The other big categories are corporate and individual income taxes and they are off about 37 % and 42 %. That is, the revenues from these taxes are that much more than expected and yet the total revenue is only up about 7 %. That means that without those large amounts of extra revenue we would be in a deficit situation and that would be a critical situation, a very critical deficit situation. If the economy slows down with three fourths of the biennium left North Dakota will need its reserve revenues and the psychological effects of that will be very difficult on its economy.

I do not want to be the boy who cried wolf, but I think this proves again the critical need to get a better economic projection. We are, I think, living off our good fortune. We can not continue doing this, or so I think.

 

Should we call it “The Perfect Storm”? I, along with most economists who write about agriculture because it is so important to those areas we are writing about have been saying crop prices are going to go down and that means the incomes we look at are going to decline.

We apparently were right. If you read Moody’s Analytics chart of wheat and soybeans, two important ND crops, that is what has been happening. Their prices are declining. As always I am surprised about Moody’s analysis.
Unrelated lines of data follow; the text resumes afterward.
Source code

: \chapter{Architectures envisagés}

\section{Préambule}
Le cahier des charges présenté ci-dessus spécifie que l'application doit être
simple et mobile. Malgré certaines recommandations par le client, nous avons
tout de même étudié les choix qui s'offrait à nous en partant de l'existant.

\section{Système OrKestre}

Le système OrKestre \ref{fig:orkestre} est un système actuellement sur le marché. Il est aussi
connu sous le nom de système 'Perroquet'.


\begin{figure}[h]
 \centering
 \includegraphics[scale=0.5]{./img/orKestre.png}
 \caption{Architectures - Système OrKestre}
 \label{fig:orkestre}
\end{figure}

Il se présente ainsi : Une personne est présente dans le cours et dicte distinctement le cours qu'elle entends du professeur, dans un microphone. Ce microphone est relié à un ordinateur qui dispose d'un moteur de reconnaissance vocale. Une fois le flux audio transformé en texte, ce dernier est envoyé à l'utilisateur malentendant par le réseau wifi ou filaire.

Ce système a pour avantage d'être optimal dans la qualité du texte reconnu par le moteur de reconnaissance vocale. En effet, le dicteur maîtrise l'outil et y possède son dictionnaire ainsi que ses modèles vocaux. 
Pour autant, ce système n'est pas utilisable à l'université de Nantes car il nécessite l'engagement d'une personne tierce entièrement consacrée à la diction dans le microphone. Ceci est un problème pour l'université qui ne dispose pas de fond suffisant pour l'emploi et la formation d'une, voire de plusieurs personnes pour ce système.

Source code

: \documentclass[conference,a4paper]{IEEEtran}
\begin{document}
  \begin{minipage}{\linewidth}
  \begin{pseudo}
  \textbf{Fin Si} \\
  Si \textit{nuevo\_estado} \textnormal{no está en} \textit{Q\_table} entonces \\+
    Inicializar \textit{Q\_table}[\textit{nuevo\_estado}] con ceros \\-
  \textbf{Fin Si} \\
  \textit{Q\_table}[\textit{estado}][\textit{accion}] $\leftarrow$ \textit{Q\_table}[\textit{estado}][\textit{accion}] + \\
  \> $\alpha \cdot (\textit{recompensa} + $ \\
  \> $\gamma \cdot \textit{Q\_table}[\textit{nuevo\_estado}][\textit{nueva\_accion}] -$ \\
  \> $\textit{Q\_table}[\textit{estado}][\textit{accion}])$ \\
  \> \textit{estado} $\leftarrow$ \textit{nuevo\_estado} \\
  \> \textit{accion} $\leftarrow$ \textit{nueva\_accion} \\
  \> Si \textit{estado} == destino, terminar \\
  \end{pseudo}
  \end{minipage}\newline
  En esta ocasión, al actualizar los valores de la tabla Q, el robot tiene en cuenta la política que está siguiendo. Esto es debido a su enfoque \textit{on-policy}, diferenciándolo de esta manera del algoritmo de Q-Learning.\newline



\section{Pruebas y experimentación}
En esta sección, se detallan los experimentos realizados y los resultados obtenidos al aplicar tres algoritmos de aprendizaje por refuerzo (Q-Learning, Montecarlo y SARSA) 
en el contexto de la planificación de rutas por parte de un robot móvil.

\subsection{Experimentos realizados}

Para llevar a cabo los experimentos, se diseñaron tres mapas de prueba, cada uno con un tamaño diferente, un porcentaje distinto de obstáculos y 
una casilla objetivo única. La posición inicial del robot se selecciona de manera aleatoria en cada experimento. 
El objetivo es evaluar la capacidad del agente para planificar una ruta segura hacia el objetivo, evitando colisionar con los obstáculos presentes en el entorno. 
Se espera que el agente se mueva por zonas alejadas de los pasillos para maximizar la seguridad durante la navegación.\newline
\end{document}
Where is the corn. It isn’t on the chart and it certainly has become important to ND. So too have been dry beans and they are also not charted.

So, take the figures with a grain of salt, no, at least a half teaspoon of salt. With what they show though wheat and soybean prices are more than 20 percent about the 2010 base. Of course in 2011 and 2012 they both were as much as 60 percent higher than in 2010 and that is significant. If they were shown, so too would corn and dry beans. Moody’s show all food commodities at about 25 percent above the 2010 average, down from a peak in late 2012 of about 35 percent above the 2010 base of 100.

If you don’t believe that has made a difference just drive by the implement dealers lots and look at all the machinery in their lots. If that doesn’t convince you go inside and ask a salesman. Watch their eyes.

As for Moody’s projections, they are only short about a percent a one-half in sales taxes. That is certainly within the realm of acceptability. However, individual income tax collections are nearly 40 percent above their predictions and so too the corporate income taxes, collections more than 40 percent above their predictions. Auto sales excise taxes are 10 percent short of what they predicted.

They are so far off on so many accounts that when it comes to the bottom line the net figure collected is only a little more than 6 percent greater than their predictions.

This begins to get complicated, but please note: The general fund cap for oil and gas taxes contains two tiers. The first tier of $200.0 million was reached in October 2013. Additional oil taxes will flow to the property tax relief fund until that fund receives $341.8 million, after which time the general fund will receive an additional $100.0 million. Total production and extraction tax collections were $250.3 million in February 2014. Monthly allocations to the property tax relief fund were $73.4 million; allocations to the legacy fund were $69.6 million.

Standby. A significant negative in collections could lead to an interesting situation before the biennium is completed. I don’t know the people in OMB, and I have tried to keep my comments from being partisan in anyway, but I am glad that Jack Dalrymple is the Governor. They may have a tiger to ride before the biennium is over.